While replacing mx fork springs is not a difficult job, it is a precise job. In order to complete that job correctly, you should have at least some basic tools. However, more specifically, you should have access to the following:
- End wrenches
- Assorted sockets
- Flat blade screwdriver
- Rod holding tool (spare axle or screwdriver)
- Seal driver (possible without but better with)
The first phase in the how to change fork springs process is to dismantle the spring arm. Thankfully, you do not require a special area for this process, meaning that you can do this roadside, trackside or even in a parking lot. You don’t need lifts, vices or other fancy equipment, just the hand tools listed above. Also, to reduce the risk of oil spillage or drippage later on, you may want to stand the fork arm upside down, allowing the oil adequate time to travel into the upper tube. Once you have allowed some time, even five to ten minutes, you can begin dismantling the arm.
- Back out the rebound clicker
Every fork has a specific setting for the rebound clicker. While you are backing it out or turning it down all the way in this step, it is vital that you know and remember the original setting for reinstallation.
- Remove the rebound bolt and rod
Removing the rebound bolt and rod may require a vice. However, using the socket wrench and appropriate socket, you can loosen the bolt by using another axle screwdriver or wrench to hold the arm in place. Once loose, compress the lug to see the rebound rod and reveal the nut that countersinks against the bolt. You need to loosen this next with the right sized end wrench. Do this slowly. Loosening too quickly can cause damage. Remove the rebound bolt and the inner rod.
- Remove the seal and the retaining clip
Between the lower and upper tube, there is a seal and retaining clip. Keep the upper tube upside down, leaving the oil in that location capped off. Using the edge of the flat blade screwdriver gently pry up the dust seal of the lower tube. Take your time to avoid damaging the tubes. Now, remove the retaining clip that was under the seal by using your screwdriver and pressing against the lips/indents of the ring to slowly pull it up and out.
- Remove the lower tube
The only thing still holding the tubes together is the oil seal. To remove the lower tube, slide it up until you feel the resistance of the bushing bottoming out against the oil seal. Moving the lower tube up and down with a little force to tap down the seal until the lower tube is free. Now, you should have access to the fork spring, maintaining the majority of oil in the upper tube; although some oil will spill or drip out as you remove the upper tube. After this, the spring is exposed, and you can swap it out for your desired spring.
When reinserting the lower tube into the upper tube, it is crucial to get the oil seal set right.
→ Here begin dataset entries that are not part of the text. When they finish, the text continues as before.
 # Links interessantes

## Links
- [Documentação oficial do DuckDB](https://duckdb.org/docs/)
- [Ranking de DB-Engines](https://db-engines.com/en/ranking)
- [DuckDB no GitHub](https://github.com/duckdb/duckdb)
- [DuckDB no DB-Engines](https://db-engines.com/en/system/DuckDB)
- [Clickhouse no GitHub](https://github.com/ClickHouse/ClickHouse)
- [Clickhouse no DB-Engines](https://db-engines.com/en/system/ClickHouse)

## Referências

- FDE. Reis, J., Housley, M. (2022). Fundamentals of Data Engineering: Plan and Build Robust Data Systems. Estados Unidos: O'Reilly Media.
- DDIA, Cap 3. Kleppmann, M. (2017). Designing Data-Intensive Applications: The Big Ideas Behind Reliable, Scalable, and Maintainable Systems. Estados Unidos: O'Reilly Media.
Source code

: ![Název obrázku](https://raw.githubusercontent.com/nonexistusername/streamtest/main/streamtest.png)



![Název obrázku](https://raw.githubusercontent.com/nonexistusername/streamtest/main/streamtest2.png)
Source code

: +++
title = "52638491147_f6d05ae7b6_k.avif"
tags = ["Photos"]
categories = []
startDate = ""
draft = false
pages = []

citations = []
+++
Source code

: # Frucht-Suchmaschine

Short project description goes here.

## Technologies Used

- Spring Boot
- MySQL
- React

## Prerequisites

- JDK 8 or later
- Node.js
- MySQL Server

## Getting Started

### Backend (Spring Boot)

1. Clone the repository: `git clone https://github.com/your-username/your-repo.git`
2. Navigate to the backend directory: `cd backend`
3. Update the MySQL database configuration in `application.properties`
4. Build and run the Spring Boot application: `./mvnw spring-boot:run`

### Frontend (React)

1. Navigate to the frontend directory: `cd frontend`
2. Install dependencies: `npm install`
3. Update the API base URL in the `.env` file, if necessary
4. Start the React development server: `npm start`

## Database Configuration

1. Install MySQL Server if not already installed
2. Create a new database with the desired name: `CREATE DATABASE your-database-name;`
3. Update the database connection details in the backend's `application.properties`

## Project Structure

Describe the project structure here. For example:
While you can attempt to do this using a screwdriver or forcing it back in, the best way to ensure a proper seal and to save yourself some financial headaches is to use a seal driver, which is the proper tool for this job. Place the driver around the tube and use it to press and tap the oil seal into place. You should be able to hear and feel when the oil seal has bottomed out. If you don’t feel it or are unsure, you can look to see if the channel for the retaining clip is visible and usable.
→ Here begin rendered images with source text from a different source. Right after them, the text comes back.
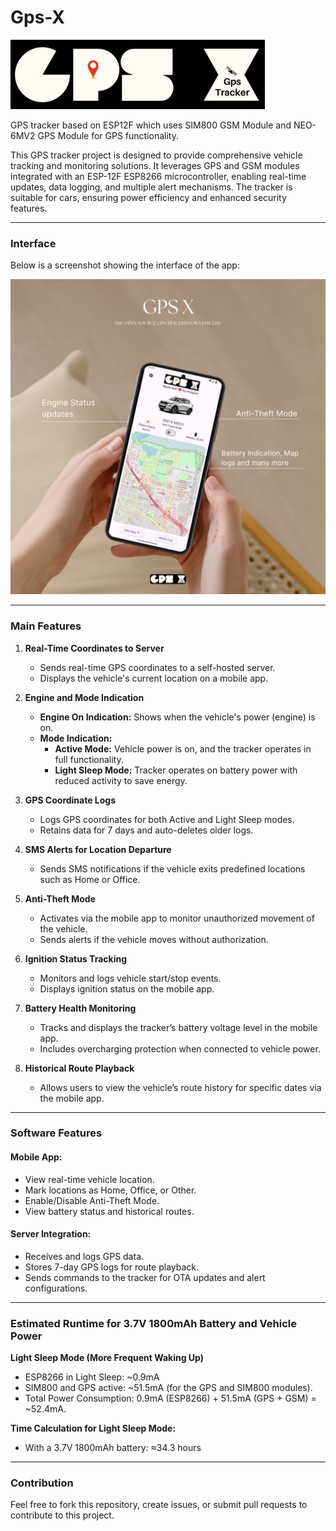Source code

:# Gps-X
![Logo](image/logo.png)

GPS tracker based on ESP12F which uses SIM800 GSM Module and NEO-6MV2 GPS Module for GPS functionality.

This GPS tracker project is designed to provide comprehensive vehicle tracking and monitoring solutions. It leverages GPS and GSM modules integrated with an ESP-12F ESP8266 microcontroller, enabling real-time updates, data logging, and multiple alert mechanisms. The tracker is suitable for cars, ensuring power efficiency and enhanced security features.

---
### Interface

Below is a screenshot showing the interface of the app:

![Interface](image/GpsX%20mockup.png)

---

### Main Features

1. **Real-Time Coordinates to Server**
   - Sends real-time GPS coordinates to a self-hosted server.
   - Displays the vehicle's current location on a mobile app.

2. **Engine and Mode Indication**
   - **Engine On Indication:** Shows when the vehicle's power (engine) is on.
   - **Mode Indication:**
     - **Active Mode:** Vehicle power is on, and the tracker operates in full functionality.
     - **Light Sleep Mode:** Tracker operates on battery power with reduced activity to save energy.

3. **GPS Coordinate Logs**
   - Logs GPS coordinates for both Active and Light Sleep modes.
   - Retains data for 7 days and auto-deletes older logs.

4. **SMS Alerts for Location Departure**
   - Sends SMS notifications if the vehicle exits predefined locations such as Home or Office.

5. **Anti-Theft Mode**
   - Activates via the mobile app to monitor unauthorized movement of the vehicle.
   - Sends alerts if the vehicle moves without authorization.

6. **Ignition Status Tracking**
   - Monitors and logs vehicle start/stop events.
   - Displays ignition status on the mobile app.

7. **Battery Health Monitoring**
   - Tracks and displays the tracker’s battery voltage level in the mobile app.
   - Includes overcharging protection when connected to vehicle power.

8. **Historical Route Playback**
   - Allows users to view the vehicle’s route history for specific dates via the mobile app.

---

### Software Features

#### Mobile App:
- View real-time vehicle location.
- Mark locations as Home, Office, or Other.
- Enable/Disable Anti-Theft Mode.
- View battery status and historical routes.

#### Server Integration:
- Receives and logs GPS data.
- Stores 7-day GPS logs for route playback.
- Sends commands to the tracker for OTA updates and alert configurations.

---

### Estimated Runtime for 3.7V 1800mAh Battery and Vehicle Power

**Light Sleep Mode (More Frequent Waking Up)**
- ESP8266 in Light Sleep: ~0.9mA
- SIM800 and GPS active: ~51.5mA (for the GPS and SIM800 modules).
- Total Power Consumption: 0.9mA (ESP8266) + 51.5mA (GPS + GSM) = ~52.4mA.

**Time Calculation for Light Sleep Mode:**
- With a 3.7V 1800mAh battery: ≈34.3 hours

---

### Contribution

Feel free to fork this repository, create issues, or submit pull requests to contribute to this project.
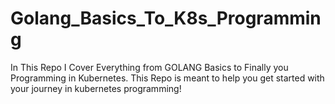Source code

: # Golang_Basics_To_K8s_Programming
In This Repo I Cover Everything from GOLANG Basics to Finally you Programming in Kubernetes. This Repo is meant to help you get started with your journey in kubernetes programming!

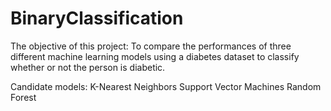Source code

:# BinaryClassification

The objective of this project:
To compare the performances of three different machine learning models using a diabetes dataset to classify whether or not the person is diabetic.

Candidate models:
K-Nearest Neighbors
Support Vector Machines
Random Forest
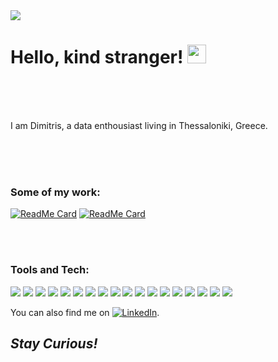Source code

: <img src=https://s27389.pcdn.co/wp-content/uploads/2018/11/data-era-1013x440.jpeg />

# Hello, kind stranger! <img src="https://raw.githubusercontent.com/MartinHeinz/MartinHeinz/master/wave.gif" width="30px">

<br />
<br />
<br />

I am Dimitris, a data enthousiast living in Thessaloniki, Greece.

<br />
<br />
<br />

### Some of my work:


[![ReadMe Card](https://github-readme-stats.vercel.app/api/pin/?username=DimitriosTagkoulis&repo=Google-Analytics-and-Python)](https://github.com/DimitriosTagkoulis/Google-Analytics-and-Python) [![ReadMe Card](https://github-readme-stats.vercel.app/api/pin/?username=DimitriosTagkoulis&repo=Clustering-Stock-Movements)](https://github.com/DimitriosTagkoulis/Clustering-Stock-Movements) 


<br />
<br />



### Tools and Tech:

![](https://img.shields.io/badge/IDE-Jupyter-informational?style=flat&logo=Jupyter&logoColor=white&color=2bbc8a)
![](https://img.shields.io/badge/IDE-PyCharm-informational?style=flat&logo=PyCharm&logoColor=white&color=2bbc8a)
![](https://img.shields.io/badge/IDE-RStudio-informational?style=flat&logo=RStudio&logoColor=white&color=2bbc8a)
![](https://img.shields.io/badge/Code-Python-informational?style=flat&logo=Python&logoColor=white&color=2bbc8a)
![](https://img.shields.io/badge/Code-R-informational?style=flat&logo=R&logoColor=white&color=2bbc8a)
![](https://img.shields.io/badge/Code-Tensorflow-informational?style=flat&logo=Tensorflow&logoColor=white&color=2bbc8a)
![](https://img.shields.io/badge/Code-PyTorch-informational?style=flat&logo=PyTorch&logoColor=white&color=2bbc8a)
![](https://img.shields.io/badge/Shell-Bash-informational?style=flat&logo=PowerShell&logoColor=white&color=2bbc8a)
![](https://img.shields.io/badge/DB-SQLite-informational?style=flat&logo=SQLitle&logoColor=white&color=2bbc8a)
![](https://img.shields.io/badge/DB-PostgreSQL-informational?style=flat&logo=PostgreSQL&logoColor=white&color=2bbc8a)
![](https://img.shields.io/badge/DB-MySql-informational?style=flat&logo=MySQL&logoColor=white&color=2bbc8a)
![](https://img.shields.io/badge/DB-NoSql-informational?style=flat&logo=MongoDB&logoColor=white&color=2bbc8a)
![](https://img.shields.io/badge/DB-GraphQL-informational?style=flat&logo=GraphQL&logoColor=white&color=2bbc8a)
![](https://img.shields.io/badge/DB-Neo4j-informational?style=flat&logo=Neo4j&logoColor=white&color=2bbc8a)
![](https://img.shields.io/badge/Cloud-Azure-informational?style=flat&logo=Microsoft-Azure&logoColor=white&color=2bbc8a)
![](https://img.shields.io/badge/Cloud-Aws-informational?style=flat&logo=Amazon-AWS&logoColor=white&color=2bbc8a)
![](https://img.shields.io/badge/Cloud-IBM-informational?style=flat&logo=IBM&logoColor=white&color=2bbc8a)
![](https://img.shields.io/badge/Viz-Tableau-informational?style=flat&logo=Tableau&logoColor=white&color=2bbc8a)






<!-- Actual text -->

You can also find me on [![LinkedIn][2.2]][2].

<!-- Icons -->


[2.2]: https://raw.githubusercontent.com/MartinHeinz/MartinHeinz/master/linkedin-3-16.png (LinkedIn icon without padding)

<!-- Links to your social media accounts -->


[2]: https://www.linkedin.com/in/dimitrios-tagkoulis/


## <em>Stay Curious!</em>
Once the seal is reset, you can return the retaining clip to its position. You can try to put the clip back in with your fingers, but the screwdriver is probably the easiest way. Take your time and make sure the clip is completed seated because it is what holds the oil seal in place.
After the retaining clip, you can replace the dust seal. Again, you might be able to use your fingers, but due to the multiple lips of the seal, using a screwdriver may be easier.
Last, reinsert the rebound rod and connect the rebound bolt. The rod has a D-shape that must be properly seated inside the tube. You will know when it is sitting correctly because it will slip down below the threads for the bolt. Reconnect the rebound bolt by compressing the spring and holding it in place with the end wrench, ensuring that the bolt is correctly seated before twisting it back onto the rod.
Once the bolt bottoms out and is turning the rod, tighten the counter sink nut and the rebound bolt against each other using the socket and the end wrench. Tighten everything before resetting the rebound clicker to its original position.
As you can see, a dirt bike fork spring replacement is not that complicated and is one of the few tasks you can complete on a bike without a proper shop and equipment. If you think you have what it takes, then go out and purchase the best motorcycle fork springs for your riding style, and get the job done.